[Stored data]
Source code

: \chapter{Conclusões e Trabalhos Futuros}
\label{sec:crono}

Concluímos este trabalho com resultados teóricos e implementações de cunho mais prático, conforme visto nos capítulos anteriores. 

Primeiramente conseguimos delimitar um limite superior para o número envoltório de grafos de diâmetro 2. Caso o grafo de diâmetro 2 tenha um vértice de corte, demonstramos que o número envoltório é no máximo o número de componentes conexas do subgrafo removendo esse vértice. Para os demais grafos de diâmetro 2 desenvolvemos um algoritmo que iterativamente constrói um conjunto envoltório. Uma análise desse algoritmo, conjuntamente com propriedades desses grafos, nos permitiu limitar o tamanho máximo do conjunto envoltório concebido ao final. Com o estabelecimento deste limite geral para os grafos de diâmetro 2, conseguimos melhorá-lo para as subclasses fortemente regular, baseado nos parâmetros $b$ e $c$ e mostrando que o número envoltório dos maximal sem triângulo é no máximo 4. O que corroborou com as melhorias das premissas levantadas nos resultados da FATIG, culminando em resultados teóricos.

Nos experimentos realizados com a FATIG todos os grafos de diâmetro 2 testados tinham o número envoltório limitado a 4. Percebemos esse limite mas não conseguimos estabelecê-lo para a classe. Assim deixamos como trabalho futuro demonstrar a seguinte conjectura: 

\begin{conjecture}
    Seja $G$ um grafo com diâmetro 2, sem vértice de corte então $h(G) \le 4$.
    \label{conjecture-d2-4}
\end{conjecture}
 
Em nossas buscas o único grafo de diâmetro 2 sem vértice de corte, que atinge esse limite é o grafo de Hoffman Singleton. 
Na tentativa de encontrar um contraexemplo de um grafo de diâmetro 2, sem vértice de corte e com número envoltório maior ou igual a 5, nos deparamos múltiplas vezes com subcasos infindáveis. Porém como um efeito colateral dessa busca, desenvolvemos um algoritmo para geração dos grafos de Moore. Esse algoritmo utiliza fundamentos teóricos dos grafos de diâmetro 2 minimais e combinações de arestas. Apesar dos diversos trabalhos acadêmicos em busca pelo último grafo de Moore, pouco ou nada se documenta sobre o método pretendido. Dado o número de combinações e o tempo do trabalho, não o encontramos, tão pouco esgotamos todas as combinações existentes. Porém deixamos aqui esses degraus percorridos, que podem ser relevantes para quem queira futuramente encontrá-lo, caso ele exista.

EXERCISE BRIEF: Each line of the records above that holds the word "conjecture" should be counted, and only the final number stated.

WRITTEN ANSWER: 3